Album: Collective Psychosis Begone

Label: Misra

Review date: Jul. 31, 2007


Two guys from the now sadly defunct Stairs (guitarist/songwriter Ryan Walsh and drummer Eric Miller) make up the core of Hallelujah the Hills, a lo-fi but baroque indie pop outfit whose homespun mind-freakery may recall, off and on, bands like Neutral Milk Hotel and Guided By Voices, and the Chicago songwriter Devin Davis (who, fittingly enough, headlined the band’s very first show in Boston). Stairs won notoriety for recording its first full-length on a grant from the Dedham (MA) Visionary Access Program and, under the terms of the funding, incorporated the voices and instruments of half the surrounding town. Collective Psychosis operates under no such constraint, but it has the same kind of overstuffed, everybody-let’s-put-on-a-show exuberance. As an album, it is charming, disarming and heart-warming, if not exactly polished – full of fragmentary lyrics and unstoppable choruses, everything submerged under a thick layer of fuzz.

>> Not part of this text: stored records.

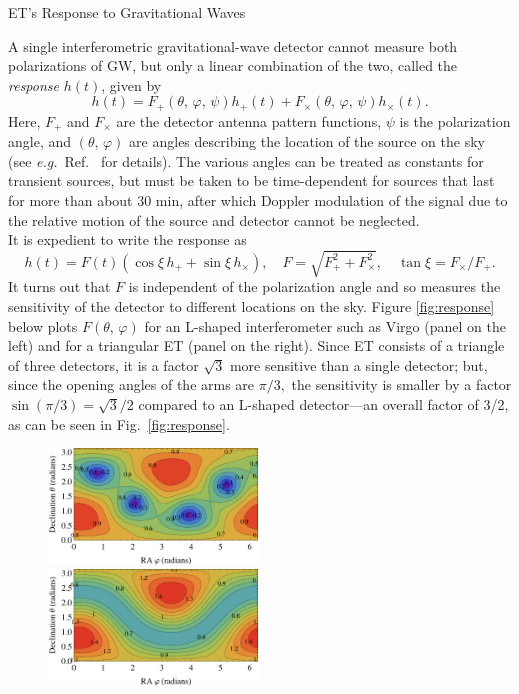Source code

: {ET's Response to Gravitational Waves}
{
A single interferometric gravitational-wave detector cannot 
measure both polarizations of GW, but only a linear combination of the
two, called the \emph{response} $h(t)$, given by
\begin{equation}
h(t) = F_+(\theta,\, \varphi,\, \psi) h_+(t) +
       F_\times(\theta,\, \varphi,\, \psi) h_\times(t).
\label{eq:response}
\end{equation}
Here, $F_+$ and $F_\times$ are the detector antenna pattern functions,
$\psi$ is the polarization angle, and $(\theta,\,\varphi)$ are angles
describing the location of the source on the sky (see \emph{e.g.}\ 
Ref.~\cite{lrr-2009-2} for details). The various angles can be treated as
constants for transient sources, but must be taken to be 
time-dependent for sources that last for more than about 30 min, after
which Doppler modulation of the signal due to the relative motion 
of the source and detector cannot be neglected.
\\[5pt]
It is expedient to write the response as
\begin{equation}
h(t)=F(t)\left(\cos\xi\,h_+ + \sin\xi\,h_\times\right),\quad
F=\sqrt{F_+^2+F_\times^2},\quad \tan\xi=F_\times/F_+.
\end{equation}
It turns out that $F$ is independent of the polarization angle and
so measures the sensitivity of the detector to different locations on
the sky.  Figure \ref{fig:response} below plots $F(\theta,\,\varphi)$
for an L-shaped interferometer such as Virgo (panel on the left) 
and for a triangular ET (panel on the right). Since ET consists of 
a triangle of three detectors, it is a factor $\sqrt{3}$ more sensitive 
than a single detector; but, since the opening angles of the 
arms are $\pi/3,$ the sensitivity is smaller by a factor $\sin (\pi/3)= \sqrt{3}/2$ 
compared to an L-shaped detector---an overall factor of 3/2, as 
can be seen in Fig.~\ref{fig:response}.
\begin{figure}[H]
\centering
\includegraphics[width=0.495\textwidth]{./Sec_ET_ScienceCase/Virgo-AP.pdf}
\includegraphics[width=0.495\textwidth]{./Sec_ET_ScienceCase/ET-AP.pdf}

\end{figure}}
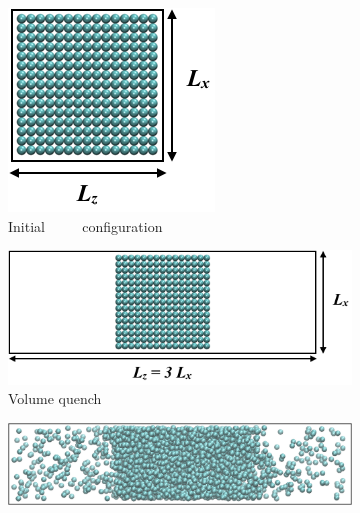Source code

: \documentclass[9pt,tutorial]{livecoms}
\begin{document}
\begin{figure}[h]
\centering
	\begin{subfigure}{0.11\textwidth} %
    \includegraphics[width=\textwidth]{gfx/image16.png}
		\caption{Initial $\qquad$ configuration} %
	\end{subfigure}
	\begin{subfigure}{0.31\textwidth} %
    \includegraphics[width=\textwidth]{gfx/image17.png}
    \caption{Volume quench}
	\end{subfigure}
	\begin{subfigure}{0.4\textwidth} %
    \includegraphics[width=\textwidth]{gfx/image18.png}

\end{subfigure}
\end{figure}
\end{document}
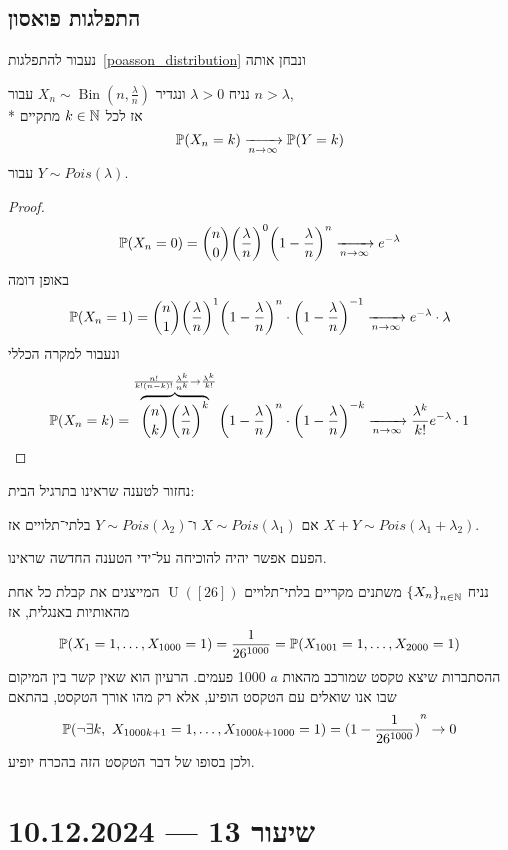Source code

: \subsection{התפלגות פואסון}
נעבור להתפלגות\ \ref{poasson_distribution} ונבחן אותה
\begin{proposition}
	נניח $\lambda > 0$ ונגדיר $X_n \sim \operatorname{Bin}(n, \frac{\lambda}{n})$ עבור $n > \lambda$, \\*
	אז לכל $k \in \mathbb{N}$ מתקיים
	\[
		\mathbb{P}(X_n = k) \xrightarrow[n \to \infty]{} \mathbb{P}(Y = k)
	\]
	עבור $Y \sim Pois(\lambda)$.
\end{proposition}
\begin{proof}
	\[
		\mathbb{P}(X_n = 0)
		= \binom{n}{0} {\left(\frac{\lambda}{n}\right)}^0 {\left(1 - \frac{\lambda}{n}\right)}^n \xrightarrow[n \to \infty]{} e^{-\lambda}
	\]
	באופן דומה
	\[
		\mathbb{P}(X_n = 1)
		= \binom{n}{1} {\left(\frac{\lambda}{n}\right)}^1 {\left(1 - \frac{\lambda}{n}\right)}^n \cdot {\left(1 - \frac{\lambda}{n}\right)}^{-1} \xrightarrow[n \to \infty]{} e^{-\lambda} \cdot \lambda
	\]
	ונעבור למקרה הכללי
	\[
		\mathbb{P}(X_n = k)
		= \overbrace{\binom{n}{k} {\left(\frac{\lambda}{n}\right)}^k}^{\frac{n!}{k! (n - k)!} \frac{\lambda^k}{n^k} \to \frac{\lambda^k}{k!}} {\left(1 - \frac{\lambda}{n}\right)}^n \cdot {\left(1 - \frac{\lambda}{n}\right)}^{-k}
		\xrightarrow[n \to \infty]{} \frac{\lambda^k}{k!} e^{-\lambda} \cdot 1
	\]
\end{proof}
נחזור לטענה שראינו בתרגיל הבית:
\begin{proposition}
	אם $X \sim Pois(\lambda_1)$ ו־$Y \sim Pois(\lambda_2)$ בלתי־תלויים אז $X + Y \sim Pois(\lambda_1 + \lambda_2)$.
\end{proposition}
הפעם אפשר יהיה להוכיחה על־ידי הטענה החדשה שראינו.
\begin{example}
	נניח ${\{X_n\}}_{n \in \mathbb{N}}$ משתנים מקריים בלתי־תלויים $\operatorname{U}([26])$ המייצגים את קבלת כל אחת מהאותיות באנגלית, אז
	\[
		\mathbb{P}(X_1 = 1, \dots, X_{1000} = 1) = \frac{1}{26^{1000}} = \mathbb{P}(X_{1001} = 1, \dots, X_{2000} = 1)
	\]
	ההסתברות שיצא טקסט שמורכב מהאות $a$ 1000 פעמים.
	הרעיון הוא שאין קשר בין המיקום שבו אנו שואלים עם הטקסט הופיע, אלא רק מהו אורך הטקסט, בהתאם
	\[
		\mathbb{P}(\lnot \exists k,\ X_{1000 k + 1} = 1, \dots, X_{1000k + 1000} = 1)
		= {(1 - \frac{1}{26^{1000}})}^n
		\to 0
	\]
	ולכן בסופו של דבר הטקסט הזה בהכרח יופיע.
\end{example}

\section{שיעור 13 --- 10.12.2024}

The disc doesn’t seem to be a concept album, though it has a wonderful start-to-finish arc to it that makes it easy to listen to all at once. It starts with the slow, dirge of “Sleeper Agent (Just Waking Up),” with distant, ritual tom toms and syrupy thick swaths of strings. At the verse, it sounds a bit like Summerteeth era Wilco. Still, it builds from there into a measured, rather sweeping sing-along chorus, whose lyrics (“let’s all plug in...to the telepathic disco”) fade in and out of linearity like a folk song in a fun house mirror.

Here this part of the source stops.